Transcending Pluralism: A Threat to Democracy

Saturday 21 December 2019

by Suranjita Ray

A pluralist society is characterised by heterogeneity, diversity and multiplicity in caste, culture, customary practices/traditions, religious belief/faith, language, thought, opinion and understanding. Such diversities and multiplicities coexist and live in harmony contributing to consensus, equilibrium, oneness and togetherness in society and in the nation. However, it is undeniable that there are also occasions when these differences have/can become divisive that result in growing hostility, incoherence, conflicts and cleavages leading to increasing polarisation in society. Intensification of hostility that leads to hatred and violence consequently impends social harmony, justice, equality and eventually unity.

By privileging the narrative of difference as the root cause of conflict, disharmony, and disunity, we see that the ruling class has led its campaign for universalism as a great unifying force.The hegemony of their ideology has campaigned for ascendency of cultural singularity which underscores prejudice and bigotry against a large section of society.
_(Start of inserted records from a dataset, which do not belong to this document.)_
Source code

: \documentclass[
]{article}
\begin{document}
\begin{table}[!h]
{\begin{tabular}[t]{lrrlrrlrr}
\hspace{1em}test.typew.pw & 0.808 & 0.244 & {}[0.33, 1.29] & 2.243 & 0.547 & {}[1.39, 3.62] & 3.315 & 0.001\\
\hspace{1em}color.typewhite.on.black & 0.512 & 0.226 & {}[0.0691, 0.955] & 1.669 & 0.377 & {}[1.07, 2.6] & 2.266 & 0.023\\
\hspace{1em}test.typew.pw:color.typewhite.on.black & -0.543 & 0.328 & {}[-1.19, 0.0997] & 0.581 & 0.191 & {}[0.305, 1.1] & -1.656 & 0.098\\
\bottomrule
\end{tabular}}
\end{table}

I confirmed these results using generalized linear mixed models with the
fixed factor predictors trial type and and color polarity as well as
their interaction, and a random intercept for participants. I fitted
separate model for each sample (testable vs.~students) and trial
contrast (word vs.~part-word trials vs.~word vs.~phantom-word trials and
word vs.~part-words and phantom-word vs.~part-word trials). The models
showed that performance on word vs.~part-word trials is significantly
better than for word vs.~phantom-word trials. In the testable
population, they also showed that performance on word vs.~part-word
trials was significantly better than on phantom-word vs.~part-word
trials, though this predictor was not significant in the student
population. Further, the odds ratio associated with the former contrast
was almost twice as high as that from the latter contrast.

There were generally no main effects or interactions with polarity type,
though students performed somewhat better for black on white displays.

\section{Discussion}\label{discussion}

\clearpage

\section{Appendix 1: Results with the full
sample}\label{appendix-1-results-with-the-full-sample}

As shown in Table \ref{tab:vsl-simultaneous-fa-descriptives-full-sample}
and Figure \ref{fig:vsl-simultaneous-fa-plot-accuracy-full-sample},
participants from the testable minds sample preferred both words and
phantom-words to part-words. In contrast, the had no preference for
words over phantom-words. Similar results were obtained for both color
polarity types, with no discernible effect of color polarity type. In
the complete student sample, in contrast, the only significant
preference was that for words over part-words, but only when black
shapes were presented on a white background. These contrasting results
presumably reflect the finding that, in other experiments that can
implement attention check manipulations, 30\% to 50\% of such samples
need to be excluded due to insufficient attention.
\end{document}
Despite the political strategies to divide the people that led to a series of policies which had a polarising effect, the ruling class’ performance is legitimised by upholding its vision of a majoritarian cultural nationalism rooted in the Hindu tradition. While the crucial issues, that are central to the right to life of the ordinary people, are no longer espoused in the political debates, the slogan of a ‘Hindu Rashtra’ has been successful in capturing the imagination of the common citizens. What is worrying is that despite the disturbing economic slowdown, increasing unemployment rate, and growing communal disharmony, we do not see much disillusionment or political unease in contemporary times.
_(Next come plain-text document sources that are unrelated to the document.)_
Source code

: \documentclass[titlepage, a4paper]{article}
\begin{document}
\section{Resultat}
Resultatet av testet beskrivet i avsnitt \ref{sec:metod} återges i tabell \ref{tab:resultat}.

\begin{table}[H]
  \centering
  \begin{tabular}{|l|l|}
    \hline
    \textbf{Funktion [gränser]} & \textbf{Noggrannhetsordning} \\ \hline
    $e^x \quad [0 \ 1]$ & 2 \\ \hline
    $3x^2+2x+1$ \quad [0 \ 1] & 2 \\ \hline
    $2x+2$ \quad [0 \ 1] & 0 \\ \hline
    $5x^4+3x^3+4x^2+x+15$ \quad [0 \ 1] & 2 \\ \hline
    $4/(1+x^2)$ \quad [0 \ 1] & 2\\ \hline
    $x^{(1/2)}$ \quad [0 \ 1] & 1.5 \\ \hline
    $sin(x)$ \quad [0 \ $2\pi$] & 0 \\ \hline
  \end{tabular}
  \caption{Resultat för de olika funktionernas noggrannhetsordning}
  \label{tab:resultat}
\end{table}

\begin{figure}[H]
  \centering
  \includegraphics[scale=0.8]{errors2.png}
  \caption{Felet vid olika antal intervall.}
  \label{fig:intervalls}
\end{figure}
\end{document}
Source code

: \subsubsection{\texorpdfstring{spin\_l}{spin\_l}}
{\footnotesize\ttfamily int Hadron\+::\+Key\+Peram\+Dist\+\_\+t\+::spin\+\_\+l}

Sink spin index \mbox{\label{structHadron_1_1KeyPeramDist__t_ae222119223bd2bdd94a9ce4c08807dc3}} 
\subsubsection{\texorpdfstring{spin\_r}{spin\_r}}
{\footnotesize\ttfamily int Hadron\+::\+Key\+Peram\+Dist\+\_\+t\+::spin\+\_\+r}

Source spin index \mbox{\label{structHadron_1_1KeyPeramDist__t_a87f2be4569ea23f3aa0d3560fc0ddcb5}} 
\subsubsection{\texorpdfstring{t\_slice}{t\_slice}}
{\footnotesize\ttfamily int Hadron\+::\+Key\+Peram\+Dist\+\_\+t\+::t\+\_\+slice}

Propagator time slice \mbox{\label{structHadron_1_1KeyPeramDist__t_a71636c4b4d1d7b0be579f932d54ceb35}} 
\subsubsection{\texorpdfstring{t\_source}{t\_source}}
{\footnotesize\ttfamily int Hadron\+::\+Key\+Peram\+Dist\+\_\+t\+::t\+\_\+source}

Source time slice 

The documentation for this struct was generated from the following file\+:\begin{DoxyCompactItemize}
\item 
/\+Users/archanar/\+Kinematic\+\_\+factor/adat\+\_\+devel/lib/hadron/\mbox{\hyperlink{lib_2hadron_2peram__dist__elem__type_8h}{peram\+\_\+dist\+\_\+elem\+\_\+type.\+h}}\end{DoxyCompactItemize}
Defending Universalism as a Force of Unity

Since the state is not a unified or monolithic entity, its characteristics, ideology and func-tioning can be understood in the context of time and space.The transition from conventional pluralism to neo-pluralism explicates the changing nature of the state and its complex and multi-dimensional relations with the society at the local, regional, national and international levels. The state has transformed from a weak and passive/neutral state to a far more active and strong state acting as a referee between the competing groups, and to that of a broker-state which is powerful enough and negotiates (brokers) between the vested interests of these powerful groups. It formulates policies that satisfy some of these groups while at the same time reflect the concerns, interests and ideology of the state officials.

The conceptual and empirical shifts in the state since their more orthodox or classical formulations has also seen transitions of liberal democratic politics pregnant with serious implication for the citizens across societies. The state has always remained a powerful institution making its people realise its relevance. Despite the fact that institutions are more important than the individuals, it is always the individuals leading the institutions that have played a significant role in either building the institutions and legitimising its significance or distorting it.

The centralised tendencies of the leaders in the past, in particular in the 1970s, as well as in the present times, imposingly strengthen the theory that the ‘leaders know the best’. It is the leaders of the ruling class who alone as representatives of a majority of the citizens have the exclusive power to decide what is in the interest of the nation and in it lies the interest of its citizens. The state’s power to control not just the situation of law and order but also the social, economic, political, cultural and moral aspects of life as the ‘custodian of consensus’ has often seen its increasing interventions to end hostilities in the larger interest of society which is referred to as public interest. While it is the conviction of the people on the representative character of the state in a democracy that builds the political and moral responsibility of the citizens to abide by what is in the nation’s interest, the leaders have made/make all possible efforts in convincing and manufacturing consent of large sections of the society on the credence that there cannot be a conflict between national interest and public interest.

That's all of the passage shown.